WORK INSTRUCTIONS
Count every line below that contains "tournaments", then state the total with no other output.

Source texts of formatted documents

________________________

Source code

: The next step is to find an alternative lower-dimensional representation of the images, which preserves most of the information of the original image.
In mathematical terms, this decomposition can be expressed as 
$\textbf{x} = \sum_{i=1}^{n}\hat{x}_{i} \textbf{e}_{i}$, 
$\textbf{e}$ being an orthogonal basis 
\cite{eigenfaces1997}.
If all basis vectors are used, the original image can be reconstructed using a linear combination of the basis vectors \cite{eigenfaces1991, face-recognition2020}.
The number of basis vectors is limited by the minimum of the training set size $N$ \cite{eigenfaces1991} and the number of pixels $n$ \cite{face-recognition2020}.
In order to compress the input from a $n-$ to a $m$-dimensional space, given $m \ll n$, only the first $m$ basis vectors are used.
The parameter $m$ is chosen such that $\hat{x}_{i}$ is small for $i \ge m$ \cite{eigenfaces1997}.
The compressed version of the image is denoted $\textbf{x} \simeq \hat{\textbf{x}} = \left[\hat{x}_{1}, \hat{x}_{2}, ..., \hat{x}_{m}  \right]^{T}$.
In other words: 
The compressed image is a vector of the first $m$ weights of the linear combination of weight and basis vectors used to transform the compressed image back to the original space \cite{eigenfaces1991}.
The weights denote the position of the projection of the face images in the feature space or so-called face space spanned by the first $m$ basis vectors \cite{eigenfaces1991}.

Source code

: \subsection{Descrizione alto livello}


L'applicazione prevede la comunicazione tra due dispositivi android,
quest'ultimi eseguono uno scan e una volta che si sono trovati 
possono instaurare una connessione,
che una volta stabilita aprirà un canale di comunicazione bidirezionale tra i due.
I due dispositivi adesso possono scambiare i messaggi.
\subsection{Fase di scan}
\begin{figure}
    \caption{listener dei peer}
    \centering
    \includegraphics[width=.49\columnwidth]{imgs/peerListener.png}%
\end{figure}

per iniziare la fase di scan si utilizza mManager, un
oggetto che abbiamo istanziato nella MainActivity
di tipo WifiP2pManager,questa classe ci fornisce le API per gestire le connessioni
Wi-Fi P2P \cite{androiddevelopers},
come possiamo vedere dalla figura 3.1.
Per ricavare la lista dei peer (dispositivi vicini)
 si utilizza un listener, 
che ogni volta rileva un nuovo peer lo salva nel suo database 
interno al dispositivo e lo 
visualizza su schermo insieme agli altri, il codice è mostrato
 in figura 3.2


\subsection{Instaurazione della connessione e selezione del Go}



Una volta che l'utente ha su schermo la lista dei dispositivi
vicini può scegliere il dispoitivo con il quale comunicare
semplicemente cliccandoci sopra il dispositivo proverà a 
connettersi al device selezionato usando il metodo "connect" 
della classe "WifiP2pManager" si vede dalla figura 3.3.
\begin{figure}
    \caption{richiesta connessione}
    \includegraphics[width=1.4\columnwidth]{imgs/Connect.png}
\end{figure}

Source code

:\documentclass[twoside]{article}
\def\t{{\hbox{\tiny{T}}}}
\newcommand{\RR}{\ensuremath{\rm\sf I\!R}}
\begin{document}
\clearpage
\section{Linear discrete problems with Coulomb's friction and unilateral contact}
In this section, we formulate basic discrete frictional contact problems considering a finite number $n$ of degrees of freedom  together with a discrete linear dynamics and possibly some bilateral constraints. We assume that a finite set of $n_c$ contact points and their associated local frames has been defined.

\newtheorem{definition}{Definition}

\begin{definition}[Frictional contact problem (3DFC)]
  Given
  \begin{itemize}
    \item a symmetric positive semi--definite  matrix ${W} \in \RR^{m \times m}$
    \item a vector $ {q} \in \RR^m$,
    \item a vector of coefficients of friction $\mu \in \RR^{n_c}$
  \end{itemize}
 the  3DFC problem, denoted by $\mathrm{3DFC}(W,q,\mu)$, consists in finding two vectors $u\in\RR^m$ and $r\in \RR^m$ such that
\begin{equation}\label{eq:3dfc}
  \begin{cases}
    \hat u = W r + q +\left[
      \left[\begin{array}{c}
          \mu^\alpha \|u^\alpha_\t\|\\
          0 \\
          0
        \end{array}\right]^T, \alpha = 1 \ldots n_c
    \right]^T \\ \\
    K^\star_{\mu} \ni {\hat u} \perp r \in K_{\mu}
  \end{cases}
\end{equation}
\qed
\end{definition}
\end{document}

________________________

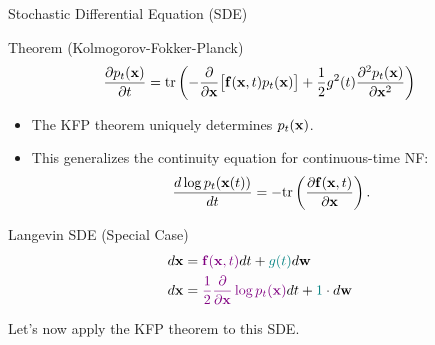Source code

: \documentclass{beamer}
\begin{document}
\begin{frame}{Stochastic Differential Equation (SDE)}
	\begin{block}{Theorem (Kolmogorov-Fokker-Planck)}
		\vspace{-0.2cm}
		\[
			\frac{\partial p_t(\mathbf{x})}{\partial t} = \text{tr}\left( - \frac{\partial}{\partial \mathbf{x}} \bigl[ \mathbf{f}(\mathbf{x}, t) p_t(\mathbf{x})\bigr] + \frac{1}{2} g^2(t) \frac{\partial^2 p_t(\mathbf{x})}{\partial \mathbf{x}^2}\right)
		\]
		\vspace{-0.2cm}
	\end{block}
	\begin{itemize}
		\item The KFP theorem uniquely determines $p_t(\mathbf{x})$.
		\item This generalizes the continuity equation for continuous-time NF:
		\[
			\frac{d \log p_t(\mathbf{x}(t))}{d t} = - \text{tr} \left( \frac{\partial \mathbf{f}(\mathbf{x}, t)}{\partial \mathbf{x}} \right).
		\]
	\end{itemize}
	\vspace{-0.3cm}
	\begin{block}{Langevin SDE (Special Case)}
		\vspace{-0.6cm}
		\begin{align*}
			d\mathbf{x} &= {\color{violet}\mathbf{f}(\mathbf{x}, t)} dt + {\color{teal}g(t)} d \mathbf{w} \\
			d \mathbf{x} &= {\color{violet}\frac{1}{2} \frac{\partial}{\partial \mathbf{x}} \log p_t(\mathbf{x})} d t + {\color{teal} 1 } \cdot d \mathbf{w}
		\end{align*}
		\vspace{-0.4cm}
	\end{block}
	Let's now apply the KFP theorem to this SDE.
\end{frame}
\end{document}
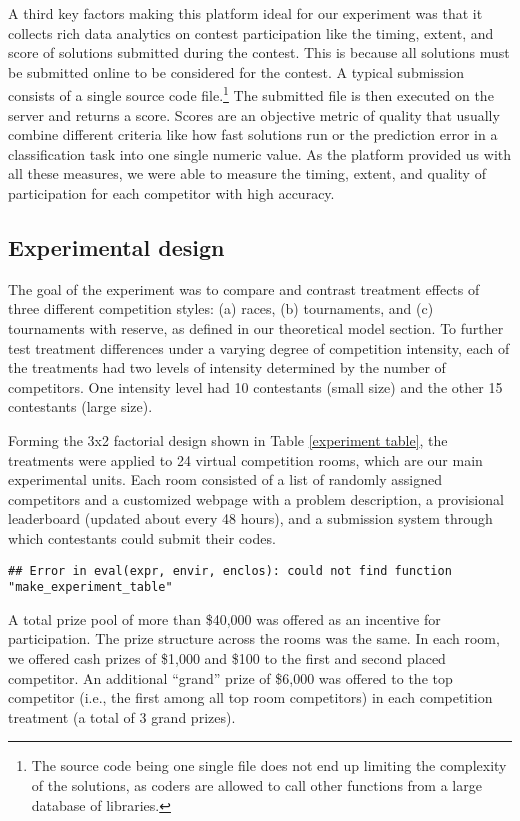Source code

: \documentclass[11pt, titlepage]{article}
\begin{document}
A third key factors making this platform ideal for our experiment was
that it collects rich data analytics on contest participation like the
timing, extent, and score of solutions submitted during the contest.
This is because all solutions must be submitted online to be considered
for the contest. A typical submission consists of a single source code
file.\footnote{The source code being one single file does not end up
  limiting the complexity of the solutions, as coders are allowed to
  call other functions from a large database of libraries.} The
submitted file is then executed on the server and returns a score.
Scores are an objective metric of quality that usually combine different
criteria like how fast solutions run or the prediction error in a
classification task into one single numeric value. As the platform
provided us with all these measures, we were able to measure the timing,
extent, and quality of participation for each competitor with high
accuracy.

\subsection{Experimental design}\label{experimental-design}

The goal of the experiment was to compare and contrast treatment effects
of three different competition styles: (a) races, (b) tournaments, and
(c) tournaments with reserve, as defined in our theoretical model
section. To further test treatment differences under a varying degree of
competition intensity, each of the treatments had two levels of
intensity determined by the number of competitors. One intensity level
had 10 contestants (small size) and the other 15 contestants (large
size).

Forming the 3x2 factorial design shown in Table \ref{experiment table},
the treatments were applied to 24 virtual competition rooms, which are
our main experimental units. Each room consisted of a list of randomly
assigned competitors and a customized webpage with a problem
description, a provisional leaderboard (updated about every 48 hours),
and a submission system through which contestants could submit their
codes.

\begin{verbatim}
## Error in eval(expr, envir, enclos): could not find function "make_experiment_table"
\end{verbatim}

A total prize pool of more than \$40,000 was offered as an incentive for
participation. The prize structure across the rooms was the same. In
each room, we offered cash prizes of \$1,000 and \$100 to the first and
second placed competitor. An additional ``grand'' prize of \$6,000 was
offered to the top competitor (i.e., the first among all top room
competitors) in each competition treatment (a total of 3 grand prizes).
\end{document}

________________________

EXERCISE OUTPUT
2